Taking a few basic steps can help set the stage for a clean office. Follow these tips to keep things tidy year-round:
1. Set Ground Rules
Your workspace can stay clean if your staff understands what clean means to you. Every organization will have different rules, but if you're struggling to define what yours are, consider these two ground rules to get started:
- Desks remain clutter-free. Desk space is often covered in work necessities and junk that accumulates over time. Encouraging a clean-desk environment helps you avoid an overall messy look when customers come into your space. Avoid being too draconian in your quest to be clutter-free: Prompt your employees to be tidy without patronizing them by encouraging a 15-minute "desk-cleaning time" on Friday before everyone goes home for the week.
- Create clutter zones. In these out-of-the-way spaces, mess is allowed to build up. For example, make a shredding nook where people can shred business documents, plus a recycling space for them to stash non-confidential papers or other materials for future recycling. If some of your employees thrive on messiness to fuel their creativity, give them a nook where they can brainstorm or shape their ideas.

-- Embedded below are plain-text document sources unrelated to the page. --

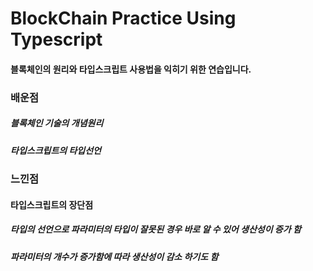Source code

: # BlockChain Practice Using Typescript

#### 블록체인의 원리와 타입스크립트 사용법을 익히기 위한 연습입니다.

### 배운점
##### 블록체인 기술의 개념원리
##### 타입스크립트의 타입선언

### 느낀점
#### 타입스크립트의 장단점
##### 타입의 선언으로 파라미터의 타입이 잘못된 경우 바로 알 수 있어 생산성이 증가 함
##### 파라미터의 개수가 증가함에 따라 생산성이 감소 하기도 함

2. Assess Your Cleaning Company's Tasks
Your building's management company handles most typical tasks such as bathroom cleaning and trash removal, but don't make assumptions about what is covered. For example, you may assume the janitorial staff vacuums your carpets every week — but it's not actually in the contract and isn't getting done. Ask for a description of what they do and how regularly they do it (such as weekly or monthly). If some aspect of the work doesn't meet your standards, ask if you can add that to the list of tasks. If you have the freedom, you may even decide to find a new janitorial vendor the next time your contract comes up.
3. Organize Daily To-Dos
Most businesses have to do a bit of their own cleanup in communal areas, such as washing dishes and cleaning out the breakroom fridge. These are well-known causes of friction in many workplaces, so state clear guidelines for how to keep these areas clean. For example, hang up a sign stating your policy is that all employees wash their own dishes, and that the fridge gets cleaned out (with unclaimed leftovers thrown away) every Friday promptly at 5 p.m. In some offices, you may have to create a sign-up sheet in which you assign various tasks to employees on a rotating basis — for instance, running the dishwasher once at the end of the day, watering the plants in the entryway every morning, etc. Creating a regular schedule helps ensure that tasks are delegated fairly. Small businesses have plenty to keep them busy, but taking a few moments to ensure a clean office can have a big impact on the rest of your activities. Creating an organized approach to cleaning can make it a quick, easy part of your week.